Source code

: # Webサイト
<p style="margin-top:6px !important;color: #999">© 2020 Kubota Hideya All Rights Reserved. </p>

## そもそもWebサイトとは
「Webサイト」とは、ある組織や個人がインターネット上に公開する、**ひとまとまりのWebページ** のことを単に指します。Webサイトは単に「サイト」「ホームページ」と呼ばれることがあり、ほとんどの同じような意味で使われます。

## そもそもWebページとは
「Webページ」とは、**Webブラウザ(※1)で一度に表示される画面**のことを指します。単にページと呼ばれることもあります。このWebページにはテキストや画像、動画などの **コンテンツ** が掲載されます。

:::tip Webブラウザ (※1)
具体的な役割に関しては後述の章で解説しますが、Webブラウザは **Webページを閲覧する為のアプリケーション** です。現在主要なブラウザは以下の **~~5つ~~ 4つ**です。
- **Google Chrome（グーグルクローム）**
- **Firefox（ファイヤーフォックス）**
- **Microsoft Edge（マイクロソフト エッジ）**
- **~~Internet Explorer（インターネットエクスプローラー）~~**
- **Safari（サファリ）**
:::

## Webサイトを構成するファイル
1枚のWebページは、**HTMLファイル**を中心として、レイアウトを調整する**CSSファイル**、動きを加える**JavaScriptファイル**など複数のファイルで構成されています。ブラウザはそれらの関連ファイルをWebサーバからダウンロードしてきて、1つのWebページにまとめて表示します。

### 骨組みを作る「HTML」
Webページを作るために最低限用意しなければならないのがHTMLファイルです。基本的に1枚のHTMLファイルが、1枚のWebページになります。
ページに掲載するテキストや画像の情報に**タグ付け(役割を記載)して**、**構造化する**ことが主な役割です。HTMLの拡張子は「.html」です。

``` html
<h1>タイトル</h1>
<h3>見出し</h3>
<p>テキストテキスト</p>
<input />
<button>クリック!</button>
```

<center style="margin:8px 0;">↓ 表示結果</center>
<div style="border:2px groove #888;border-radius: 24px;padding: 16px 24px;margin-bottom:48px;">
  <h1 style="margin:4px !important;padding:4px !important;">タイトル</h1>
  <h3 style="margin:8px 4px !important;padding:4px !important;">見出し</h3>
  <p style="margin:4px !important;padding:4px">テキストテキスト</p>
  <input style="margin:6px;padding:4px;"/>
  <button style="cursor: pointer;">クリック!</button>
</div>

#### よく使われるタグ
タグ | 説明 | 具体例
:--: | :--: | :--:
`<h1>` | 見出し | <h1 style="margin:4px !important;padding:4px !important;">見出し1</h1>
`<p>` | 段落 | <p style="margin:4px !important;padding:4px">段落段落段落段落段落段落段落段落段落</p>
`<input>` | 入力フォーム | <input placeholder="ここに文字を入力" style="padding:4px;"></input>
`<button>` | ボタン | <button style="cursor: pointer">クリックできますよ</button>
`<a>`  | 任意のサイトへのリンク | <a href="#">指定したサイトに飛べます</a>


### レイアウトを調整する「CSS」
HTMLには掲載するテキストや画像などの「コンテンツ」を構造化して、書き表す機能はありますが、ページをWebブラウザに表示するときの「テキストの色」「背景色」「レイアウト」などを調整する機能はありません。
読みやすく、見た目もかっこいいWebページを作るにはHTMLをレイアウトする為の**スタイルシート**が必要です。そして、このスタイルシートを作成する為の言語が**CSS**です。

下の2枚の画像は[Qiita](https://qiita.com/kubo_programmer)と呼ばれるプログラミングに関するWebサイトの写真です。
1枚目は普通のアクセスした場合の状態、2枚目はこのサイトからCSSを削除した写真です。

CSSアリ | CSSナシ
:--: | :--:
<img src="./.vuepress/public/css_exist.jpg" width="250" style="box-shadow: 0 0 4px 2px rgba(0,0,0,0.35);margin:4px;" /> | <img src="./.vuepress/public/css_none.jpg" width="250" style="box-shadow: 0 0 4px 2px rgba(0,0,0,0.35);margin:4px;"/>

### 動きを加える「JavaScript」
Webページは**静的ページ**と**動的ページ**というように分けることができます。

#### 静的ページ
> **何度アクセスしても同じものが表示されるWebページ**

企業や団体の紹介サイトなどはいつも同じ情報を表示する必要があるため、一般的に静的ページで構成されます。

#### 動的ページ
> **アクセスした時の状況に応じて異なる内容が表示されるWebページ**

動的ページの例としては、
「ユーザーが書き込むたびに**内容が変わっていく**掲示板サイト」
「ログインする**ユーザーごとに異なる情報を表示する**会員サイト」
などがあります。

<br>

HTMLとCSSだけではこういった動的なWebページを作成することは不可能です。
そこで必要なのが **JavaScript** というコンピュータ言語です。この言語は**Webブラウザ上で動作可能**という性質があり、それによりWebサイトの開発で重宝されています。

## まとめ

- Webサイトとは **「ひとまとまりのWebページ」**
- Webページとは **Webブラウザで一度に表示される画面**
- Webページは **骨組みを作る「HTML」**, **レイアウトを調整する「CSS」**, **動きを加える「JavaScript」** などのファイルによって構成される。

========================================================================

▶ [PROBLEM TO SOLVE]:
Copy out every record above once more, precisely as written.

▶ [SOLUTION FOR THIS TASK]:
Source code

: # Webサイト
<p style="margin-top:6px !important;color: #999">© 2020 Kubota Hideya All Rights Reserved. </p>

## そもそもWebサイトとは
「Webサイト」とは、ある組織や個人がインターネット上に公開する、**ひとまとまりのWebページ** のことを単に指します。Webサイトは単に「サイト」「ホームページ」と呼ばれることがあり、ほとんどの同じような意味で使われます。

## そもそもWebページとは
「Webページ」とは、**Webブラウザ(※1)で一度に表示される画面**のことを指します。単にページと呼ばれることもあります。このWebページにはテキストや画像、動画などの **コンテンツ** が掲載されます。

:::tip Webブラウザ (※1)
具体的な役割に関しては後述の章で解説しますが、Webブラウザは **Webページを閲覧する為のアプリケーション** です。現在主要なブラウザは以下の **~~5つ~~ 4つ**です。
- **Google Chrome（グーグルクローム）**
- **Firefox（ファイヤーフォックス）**
- **Microsoft Edge（マイクロソフト エッジ）**
- **~~Internet Explorer（インターネットエクスプローラー）~~**
- **Safari（サファリ）**
:::

## Webサイトを構成するファイル
1枚のWebページは、**HTMLファイル**を中心として、レイアウトを調整する**CSSファイル**、動きを加える**JavaScriptファイル**など複数のファイルで構成されています。ブラウザはそれらの関連ファイルをWebサーバからダウンロードしてきて、1つのWebページにまとめて表示します。

### 骨組みを作る「HTML」
Webページを作るために最低限用意しなければならないのがHTMLファイルです。基本的に1枚のHTMLファイルが、1枚のWebページになります。
ページに掲載するテキストや画像の情報に**タグ付け(役割を記載)して**、**構造化する**ことが主な役割です。HTMLの拡張子は「.html」です。

``` html
<h1>タイトル</h1>
<h3>見出し</h3>
<p>テキストテキスト</p>
<input />
<button>クリック!</button>
```

<center style="margin:8px 0;">↓ 表示結果</center>
<div style="border:2px groove #888;border-radius: 24px;padding: 16px 24px;margin-bottom:48px;">
  <h1 style="margin:4px !important;padding:4px !important;">タイトル</h1>
  <h3 style="margin:8px 4px !important;padding:4px !important;">見出し</h3>
  <p style="margin:4px !important;padding:4px">テキストテキスト</p>
  <input style="margin:6px;padding:4px;"/>
  <button style="cursor: pointer;">クリック!</button>
</div>

#### よく使われるタグ
タグ | 説明 | 具体例
:--: | :--: | :--:
`<h1>` | 見出し | <h1 style="margin:4px !important;padding:4px !important;">見出し1</h1>
`<p>` | 段落 | <p style="margin:4px !important;padding:4px">段落段落段落段落段落段落段落段落段落</p>
`<input>` | 入力フォーム | <input placeholder="ここに文字を入力" style="padding:4px;"></input>
`<button>` | ボタン | <button style="cursor: pointer">クリックできますよ</button>
`<a>`  | 任意のサイトへのリンク | <a href="#">指定したサイトに飛べます</a>


### レイアウトを調整する「CSS」
HTMLには掲載するテキストや画像などの「コンテンツ」を構造化して、書き表す機能はありますが、ページをWebブラウザに表示するときの「テキストの色」「背景色」「レイアウト」などを調整する機能はありません。
読みやすく、見た目もかっこいいWebページを作るにはHTMLをレイアウトする為の**スタイルシート**が必要です。そして、このスタイルシートを作成する為の言語が**CSS**です。

下の2枚の画像は[Qiita](https://qiita.com/kubo_programmer)と呼ばれるプログラミングに関するWebサイトの写真です。
1枚目は普通のアクセスした場合の状態、2枚目はこのサイトからCSSを削除した写真です。

CSSアリ | CSSナシ
:--: | :--:
<img src="./.vuepress/public/css_exist.jpg" width="250" style="box-shadow: 0 0 4px 2px rgba(0,0,0,0.35);margin:4px;" /> | <img src="./.vuepress/public/css_none.jpg" width="250" style="box-shadow: 0 0 4px 2px rgba(0,0,0,0.35);margin:4px;"/>

### 動きを加える「JavaScript」
Webページは**静的ページ**と**動的ページ**というように分けることができます。

#### 静的ページ
> **何度アクセスしても同じものが表示されるWebページ**

企業や団体の紹介サイトなどはいつも同じ情報を表示する必要があるため、一般的に静的ページで構成されます。

#### 動的ページ
> **アクセスした時の状況に応じて異なる内容が表示されるWebページ**

動的ページの例としては、
「ユーザーが書き込むたびに**内容が変わっていく**掲示板サイト」
「ログインする**ユーザーごとに異なる情報を表示する**会員サイト」
などがあります。

<br>

HTMLとCSSだけではこういった動的なWebページを作成することは不可能です。
そこで必要なのが **JavaScript** というコンピュータ言語です。この言語は**Webブラウザ上で動作可能**という性質があり、それによりWebサイトの開発で重宝されています。

## まとめ

- Webサイトとは **「ひとまとまりのWebページ」**
- Webページとは **Webブラウザで一度に表示される画面**
- Webページは **骨組みを作る「HTML」**, **レイアウトを調整する「CSS」**, **動きを加える「JavaScript」** などのファイルによって構成される。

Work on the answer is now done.